#65 Hang in usb_start_wait_urb() on black measurements

version 1.11
open
nobody
5
2007-06-13
2007-06-10
Craig Ringer
No

Hi

When using lprof (svn at date of bug submission) with a GretagMacbeth Eye1 2 to set the display black level, the UI hangs when trying to measure the black region. The hang continues until it is broken by dramatically increasing the brightness of the region under the colour meter (eg by moving a bright window over it).

ps shows that lprof is in a system call (wchan=usb_start_wait_urb). I obtained a kernel backtrace using alt+sqsrq+t and extracted the thread information for lprof. It's attached as lprof_task_trace.txt .

I can't / don't know how to get a user-space backtrace on the process while it's in a system call. However, lprof_gdb_bt.txt shows what the stack looks like if I hit CTL-C in gdb while it's waiting in the kernel, then move a bright window over the colour meter.

I'm using libusb 0.1.12-5 from Debian Etch on a 2.6.18 kernel (full uname 2.6.18-4-686 #1 SMP Wed May 9 23:03:12 UTC 2007 i686 GNU/Linux). I'll be updating to 2.6.21 shortly to see if that affects the problem.

Discussion

  • Craig Ringer
    Craig Ringer
    2007-06-10

     
    Attachments
  • Craig Ringer
    Craig Ringer
    2007-06-10

    Logged In: YES
    user_id=639504
    Originator: YES

    File Added: lprof_gdb_bt.txt

     
  • Craig Ringer
    Craig Ringer
    2007-06-10

     
    Attachments
  • Craig Ringer
    Craig Ringer
    2007-06-10

    Logged In: YES
    user_id=639504
    Originator: YES

    Sorry there's no debug info on the libusb calls.

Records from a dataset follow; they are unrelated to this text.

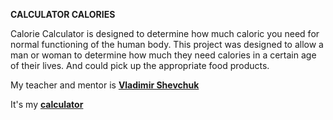 
**CALCULATOR CALORIES**


Calorie Calculator is designed to determine how much caloric you need for normal functioning of the human body.
This project was designed to allow a man or woman to determine how much they need calories in a certain age of their lives. 
And could pick up the appropriate food products.


My teacher and mentor is **[Vladimir Shevchuk](https://github.com/dosandk)**


It's my **[calculator](https://reboot-ua.github.io/CalculatorCalories/)**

I'll build the latest libusb with debug info when I upgrade the kernel. I thought I'd file this in the mean time (a) in case anyone else hits this and (b) to record the info for comparison with after the update.

     
  • Hal Engel
    Hal Engel
    2007-06-10

    Logged In: YES
    user_id=1052244
    Originator: NO

    My system has libusb 0.1.12 but I am currently running a 2.6.20 kernel and I have not seen this problem. When I started working on this code my kernel was a 2.6.19 kernel and I know that there were usb issues when I had a 2.6.18 kernel related to my joysticks. The i1 displays do take a lot longer to read very dark patches then is the case with lighter patches. On my system very dark patches take about 4 to 5 seconds to read where as very bright patches take less than a second.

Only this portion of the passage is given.